At the time of this writing, physicians and nurse practitioners in Canada are authorized to prescribe Mifegymiso. Midwives in all provinces and territories, except for Quebec, are not authorized to prescribe Mifegymiso but can provide medication abortion care when working closely with nurse practitioners or physicians.
Providers of medication abortion can be found through:
- Find medication abortion services portal by Action Canada for Sexual Health and Rights (please click the hyperlink and then select the option “Medical Abortion”)
- The list of abortion clinics by Action Canada for Sexual Health and Rights.
- The Choice Connect Abortion Referral App.
Counselling and clinical assessments are required prior to prescribing Mifegymiso. Counselling is to help patients make an informed decision by understanding their options (abortion versus term pregnancy, and medication abortion versus procedural abortion). Clinical assessments are to confirm that the gestational age does not exceed the threshold (63 days by Health Canada, 70 days by the Society of Obstetricians and Gynaecologists of Canada), rule out serious conditions such as ectopic pregnancy and anemia, and determine the need for bloodwork such as Rhesus testing[6].

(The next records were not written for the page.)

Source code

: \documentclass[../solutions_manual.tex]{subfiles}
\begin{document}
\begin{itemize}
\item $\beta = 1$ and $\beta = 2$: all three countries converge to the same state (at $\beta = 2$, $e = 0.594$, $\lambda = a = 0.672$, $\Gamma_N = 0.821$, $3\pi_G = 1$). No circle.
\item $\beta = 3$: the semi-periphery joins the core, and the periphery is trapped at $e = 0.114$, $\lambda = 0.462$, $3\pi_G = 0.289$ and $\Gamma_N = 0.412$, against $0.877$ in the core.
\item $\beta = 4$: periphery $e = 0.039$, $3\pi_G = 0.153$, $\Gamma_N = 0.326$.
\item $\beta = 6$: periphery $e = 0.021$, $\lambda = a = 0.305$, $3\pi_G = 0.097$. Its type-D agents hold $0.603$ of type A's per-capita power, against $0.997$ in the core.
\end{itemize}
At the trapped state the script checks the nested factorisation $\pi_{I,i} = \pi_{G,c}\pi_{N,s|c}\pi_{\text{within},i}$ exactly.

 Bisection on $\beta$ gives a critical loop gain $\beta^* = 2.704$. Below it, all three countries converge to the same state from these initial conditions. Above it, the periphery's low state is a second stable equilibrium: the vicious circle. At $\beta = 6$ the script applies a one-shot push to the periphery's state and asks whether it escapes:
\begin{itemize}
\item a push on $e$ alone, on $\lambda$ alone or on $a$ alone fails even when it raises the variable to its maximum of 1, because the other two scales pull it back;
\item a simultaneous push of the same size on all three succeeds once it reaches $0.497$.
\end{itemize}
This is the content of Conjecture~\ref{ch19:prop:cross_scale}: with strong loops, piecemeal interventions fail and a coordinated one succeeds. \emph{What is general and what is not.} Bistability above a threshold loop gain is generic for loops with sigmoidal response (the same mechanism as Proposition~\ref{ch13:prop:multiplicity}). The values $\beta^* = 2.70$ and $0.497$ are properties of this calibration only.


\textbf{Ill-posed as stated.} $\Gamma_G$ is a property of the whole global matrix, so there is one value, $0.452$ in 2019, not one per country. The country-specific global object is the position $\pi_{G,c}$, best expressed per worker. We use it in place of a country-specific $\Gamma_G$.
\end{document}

In cases of virtual or hybrid provision of medication abortion (also called no-touch or low-touch medication abortion), the number of visits is minimized by carrying out counselling, screening and follow- up appointments virtually over the phone or through video. The purpose is to reduce the need for patients to travel long distance or wait for days or weeks to receive abortion. However, the virtual provision of medication abortion may put patients at risk due to the lack of ultrasound screening that can provide accurate assessment of the gestational age or about the presence of ectopic pregnancy. In addition, virtual medication abortion may involve more frequent (phone) follow- up to monitor the symptoms and risk of ongoing pregnancy and ectopic pregnancy, and thus it often requires more clinical resources. For these reasons, whether virtual provision of medication abortion is possible depends on prescribers’ experiences, clinical resources, patients’ needs and patients’ safety[7].